Our arcade was a 7-Eleven across the street from my high school. Double Dragon and Out Run. (Gawd, that music never left my brain. Ditto the "Airwolf" theme from the C64 game.)

We all clustered around those two games watching the champions make their magic. Eventually the store managers put up signs limiting us to three spectators to a game.
posted by evilcolonel at 5:35 PM on February 27, 2009


(For your edification.)
posted by evilcolonel at 5:36 PM on February 27, 2009


In Montreal, where I grew up, for some reason you had to be 18 years old to get into an arcade.

Not true! At least not universally. There was at least one arcade in Dollard-Des-Ormeaux we used to frequent as kids. Nothing seedy or illegal about going in as a kid.


Maybe you did not grow up when I grew up.

I believe the law changed in 1985, when the supreme court ruled it unconstitutional.
posted by ManInSuit at 7:30 PM on February 27, 2009


"I was also FASCINATED by the vector games like Tempest ("Watch for spikes!"), but was simply horrible at them. Those ate my quarters right away ...was there one called Kix?"

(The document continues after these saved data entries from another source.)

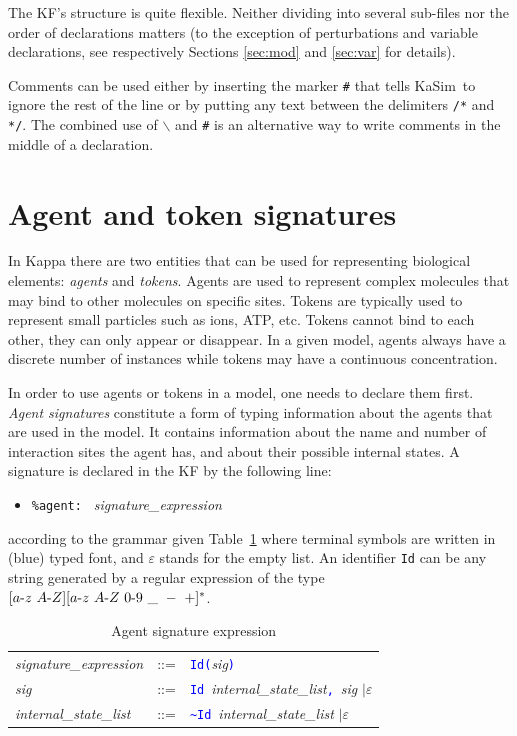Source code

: \documentclass[11pt]{book}
\def\KaSim{\textsf{KaSim}}
\def\sep{\hbox{-}}
\def\intstate{\textasciitilde}
\def\tcb#1{\textcolor{blue}{\ttt{#1}}}
\def\ttt#1{\texttt{#1}}
\def\bs{\backslash}
\def\ITE#1{\begin{itemize}#1\end{itemize}}
\def\imp#1{\emph{#1}\index{#1}}
\begin{document}
The KF's structure is quite flexible. Neither
dividing into several sub-files nor the order of
declarations matters (to the exception of
perturbations and variable declarations, see
respectively Sections \ref{sec:mod} and \ref{sec:var} for details).

Comments can be used either by inserting the marker
\ttt{\#} that tells \KaSim~to ignore the rest of the line or by
putting any text between the delimiters \ttt{/*} and \ttt{*/}. The
combined use of \ttt{$\bs$} and \ttt{\#} is an alternative way to
write comments in the middle of a declaration.

\section{Agent and token signatures}\label{sec:sig}
%
In Kappa there are two entities that can be used for representing
biological elements: \imp{agents} and \imp{tokens}.  Agents are used
to represent complex molecules that may bind to other molecules on
specific sites. Tokens are typically used to represent small particles
such as ions, ATP, etc. Tokens cannot bind to each other, they can
only appear or disappear. In a given model, agents always have a
discrete number of instances while tokens may have a continuous
concentration.

In order to use agents or tokens in a model, one needs to declare them
first. \emph{Agent signatures} constitute a
form of typing information about the agents that are used in the
model. It contains information about the name and number of
interaction sites the agent has, and about their possible internal
states. A signature is declared in the
KF by the following line: \ITE{
\item[] \ttt{\%agent: } \textit{signature\_expression} } according to
the grammar given Table~\ref{tab:sig} where terminal symbols are
written in (blue) typed font, and $\varepsilon$ stands for the empty
list. An identifier \ttt{Id} can be any string generated by a regular
expression of the type $[a\sep z\ A\sep Z][a\sep z\ A \sep Z\ 0\sep
  9\ \_ \ -\ +]^*$.
\begin{table}[htbp]
  \centering
  \caption{Agent signature%
 expression}
  \begin{tabular}{@{} lcl @{}}
    \textit{signature\_expression} & ::= &
    \tcb{Id}\tcb{(}\textit{sig}\tcb{)} \\

    \textit{sig} & ::= &
    \tcb{Id}~\textit{internal\_state\_list}\tcb{,}\ \textit{sig}
    $\mid\varepsilon$ \\

    \textit{internal\_state\_list} & ::= &
    \tcb{\intstate{}Id}~\textit{internal\_state\_list}
    $\mid\varepsilon$
    \end{tabular}
  \label{tab:sig}
\end{table}
\end{document}
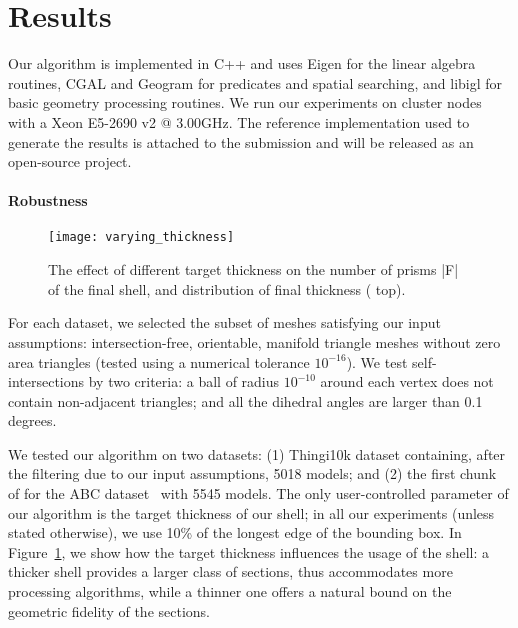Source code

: \section{Results}
\label{sec:results}
Our algorithm is implemented in C++ and uses Eigen \cite{eigenweb} for the linear algebra routines, CGAL  and Geogram \cite{levy2015geogram} for predicates and spatial searching, and libigl \cite{jacobson2016libigl} for basic geometry processing routines.
We run our experiments on cluster nodes with a Xeon E5-2690 v2 @ 3.00GHz.
The reference implementation used to generate the results is attached to the submission and will be released as an open-source project.

\paragraph{Robustness}

\begin{figure}
    \centering
    \texttt{[image: varying\_thickness]}
    \caption{The effect of different target thickness on the number of prisms |F| of the final shell, 
    and distribution of final thickness ( top).} 
    
    \label{fig:vary_thick}
\end{figure}

For each dataset, we selected the subset of meshes satisfying our input assumptions:  intersection-free, orientable, manifold triangle meshes without zero area triangles (tested using a numerical tolerance $10^{-16}$).  We test self-intersections by two criteria: a ball of radius $10^{-10}$ around each vertex does not contain non-adjacent triangles; and all the dihedral angles are larger than 0.1 degrees.

We tested our algorithm on two datasets: (1) Thingi10k dataset \cite{zhou2016thingi10k} containing, after the filtering due to our input assumptions, 5018 models; and (2) the first chunk of for the ABC dataset~\cite{Koch_2019_CVPR} with 5545 models.
The only user-controlled parameter of our algorithm is the target thickness of our shell; in all our experiments (unless stated otherwise), we use 10\% of the longest edge of the bounding box. 
In Figure~\ref{fig:vary_thick}, we show how the target thickness influences the usage of the shell: a thicker shell provides a larger class of sections, thus accommodates more processing algorithms, while a thinner one offers a natural bound on the geometric fidelity of the sections.

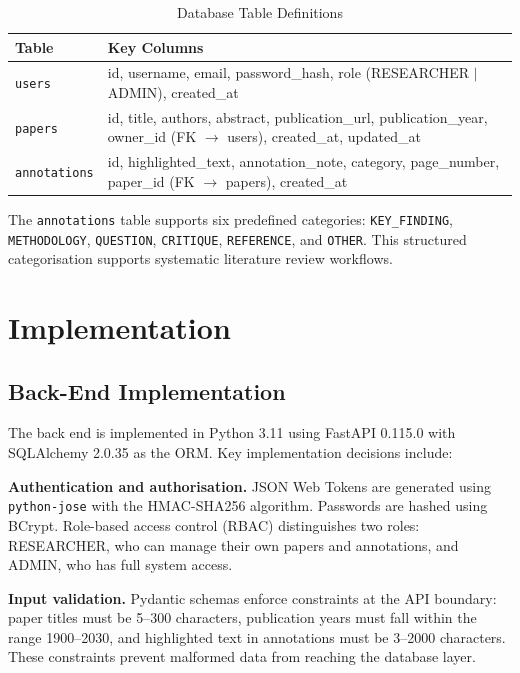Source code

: \documentclass[conference]{IEEEtran}
\begin{document}
\begin{table}[htbp]
\centering
\caption{Database Table Definitions}
\label{tab:database}
\begin{tabular}{@{}p{1.8cm}p{6cm}@{}}
\toprule
\textbf{Table} & \textbf{Key Columns} \\
\midrule
\texttt{users} & id, username, email, password\_hash, role (RESEARCHER $|$ ADMIN), created\_at \\
\texttt{papers} & id, title, authors, abstract, publication\_url, publication\_year, owner\_id (FK $\rightarrow$ users), created\_at, updated\_at \\
\texttt{annotations} & id, highlighted\_text, annotation\_note, category, page\_number, paper\_id (FK $\rightarrow$ papers), created\_at \\
\bottomrule
\end{tabular}
\end{table}

The \texttt{annotations} table supports six predefined categories: \texttt{KEY\_FINDING}, \texttt{METHODOLOGY}, \texttt{QUESTION}, \texttt{CRITIQUE}, \texttt{REFERENCE}, and \texttt{OTHER}. This structured categorisation supports systematic literature review workflows.

\section{Implementation}
\label{sec:implementation}

\subsection{Back-End Implementation}

The back end is implemented in Python 3.11 using FastAPI 0.115.0 with SQLAlchemy 2.0.35 as the ORM. Key implementation decisions include:

\textbf{Authentication and authorisation.} JSON Web Tokens are generated using \texttt{python-jose} with the HMAC-SHA256 algorithm. Passwords are hashed using BCrypt. Role-based access control (RBAC) distinguishes two roles: RESEARCHER, who can manage their own papers and annotations, and ADMIN, who has full system access.

\textbf{Input validation.} Pydantic schemas enforce constraints at the API boundary: paper titles must be 5--300 characters, publication years must fall within the range 1900--2030, and highlighted text in annotations must be 3--2000 characters. These constraints prevent malformed data from reaching the database layer.
\end{document}
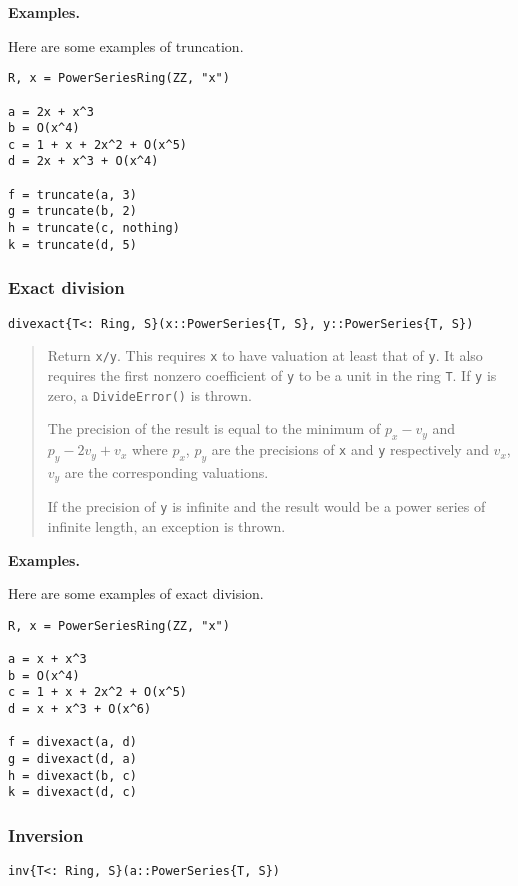 \documentclass[a4paper,10pt]{article}
\newcommand{\code}{\lstinline}
\newcommand{\desc}[1]{\vspace{-3mm}\begin{quote}#1\end{quote}}
\begin{document}
{{{\textbf{Examples.}

Here are some examples of truncation.

\begin{lstlisting}
R, x = PowerSeriesRing(ZZ, "x")

a = 2x + x^3
b = O(x^4)
c = 1 + x + 2x^2 + O(x^5)
d = 2x + x^3 + O(x^4)

f = truncate(a, 3)
g = truncate(b, 2)
h = truncate(c, nothing)
k = truncate(d, 5)
\end{lstlisting}

\subsubsection{Exact division}

\begin{lstlisting}
divexact{T<: Ring, S}(x::PowerSeries{T, S}, y::PowerSeries{T, S})
\end{lstlisting}

\desc{Return \code{x/y}. This requires \code{x} to have valuation at least that
of \code{y}. It also requires the first nonzero coefficient of \code{y} to be
a unit in the ring \code{T}. If \code{y} is zero, a \code{DivideError()} is
thrown. 

The precision of the result is equal to the minimum of $p_x - v_y$
and $p_y - 2v_y + v_x$ where $p_x$, $p_y$ are the precisions of \code{x} and
\code{y} respectively and $v_x$, $v_y$ are the corresponding valuations.

If the precision of \code{y} is infinite and the result would be a power
series of infinite length, an exception is thrown.}

\textbf{Examples.}

Here are some examples of exact division.

\begin{lstlisting}
R, x = PowerSeriesRing(ZZ, "x")

a = x + x^3
b = O(x^4)
c = 1 + x + 2x^2 + O(x^5)
d = x + x^3 + O(x^6)

f = divexact(a, d)
g = divexact(d, a)
h = divexact(b, c)
k = divexact(d, c)
\end{lstlisting}

\subsubsection{Inversion}

\begin{lstlisting}
inv{T<: Ring, S}(a::PowerSeries{T, S})
\end{lstlisting}

}}}
\end{document}
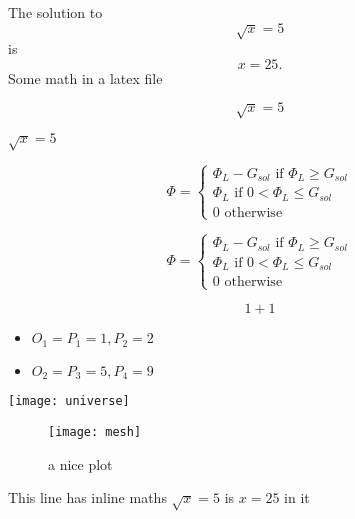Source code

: \documentclass{article}
\begin{document}
The solution to \[\sqrt{x} = 5\] is \[x=25.\]
Some math in a latex file


\[\sqrt{x} = 5\]

\(\sqrt{x} = 5\)

$$
\Phi = \begin{cases}
\Phi_L - G_{sol} \text{ if } \Phi_L \geq G_{sol}\\
\Phi_L \text{ if }  0 <\Phi_L \leq G_{sol}\\
0 \text{ otherwise }
\end{cases}
$$

\begin{equation}
\Phi = \begin{cases}
\Phi_L - G_{sol} \text{ if } \Phi_L \geq G_{sol}\\
\Phi_L \text{ if }  0 <\Phi_L \leq G_{sol}\\
0 \text{ otherwise }
\end{cases}
\end{equation}



\begin{equation}
  1+1
\end{equation}


\begin{itemize}
\item $O_1 = {P_1 = {1}, P_2 = {2}}$
\item $O_2 = {P_3 = {5}, P_4 = {9}}$
\end{itemize}


\texttt{[image: universe]}

\begin{figure}[h]
    \centering
    \texttt{[image: mesh]}
    \caption{a nice plot}
    \label{fig:mesh1}
\end{figure}


This line has inline maths $\sqrt{x} = 5$ is $x=25$ in it
\end{document}
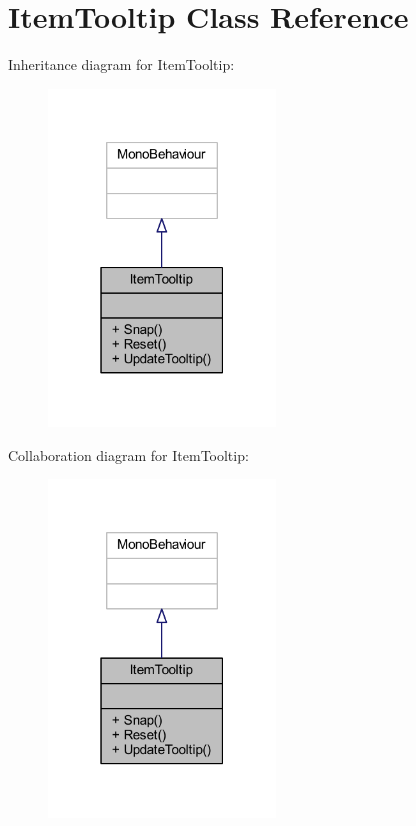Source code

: \hypertarget{class_item_tooltip}{}\section{Item\+Tooltip Class Reference}
\label{class_item_tooltip}


Inheritance diagram for Item\+Tooltip\+:
\nopagebreak
\begin{figure}[H]
\begin{center}
\leavevmode
\includegraphics[width=171pt]{class_item_tooltip__inherit__graph}
\end{center}
\end{figure}


Collaboration diagram for Item\+Tooltip\+:
\nopagebreak
\begin{figure}[H]
\begin{center}
\leavevmode
\includegraphics[width=171pt]{class_item_tooltip__coll__graph}
\end{center}
\end{figure}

Qix, actually. There was one in the arcade where I worked. Not a lot of people played it, but the ones that did were fanatical about it.
posted by mr_crash_davis mark II: Jazz Odyssey at 8:24 PM on February 27, 2009


limeswirltart: It was Qix. I hated that game, but often at the convenience store it was either play that or hope to get a turn at Crazy Kong before I had to get my butt back on the banana seat and pedal home. Because the quarters just had to be spent, they went into the Qix machine. Tempest, on the other hand, was a vector game I really did enjoy and would choose to play on weekends when there was time to ride to the real arcade.

Also, Intruder alert! Intruder alert! is etched permanently into my memory from visits to the arcade.
posted by Balonious Assault at 8:26 PM on February 27, 2009


D'oh!
posted by Balonious Assault at 8:26 PM on February 27, 2009


This is a serious memory lane thread for me. I played Pong when quite young, heard stories about Space Invaders from an adult relative who had witnessed it somewhere, then finally found and tried the games of this era, the early games: Lunar Lander, Asteroids, and Galaxian. Centipede, Missile Command, Berzerk, and Frogger. The classics. Phoenix, Scramble, Sea Wolf, Venture, and Vanguard. Wizard of Wor has been mentioned; remember Gorf? Crazy Climber? I particularly loved Q*bert in its time, and how I remember the early days of Dragon's Lair, another favorite.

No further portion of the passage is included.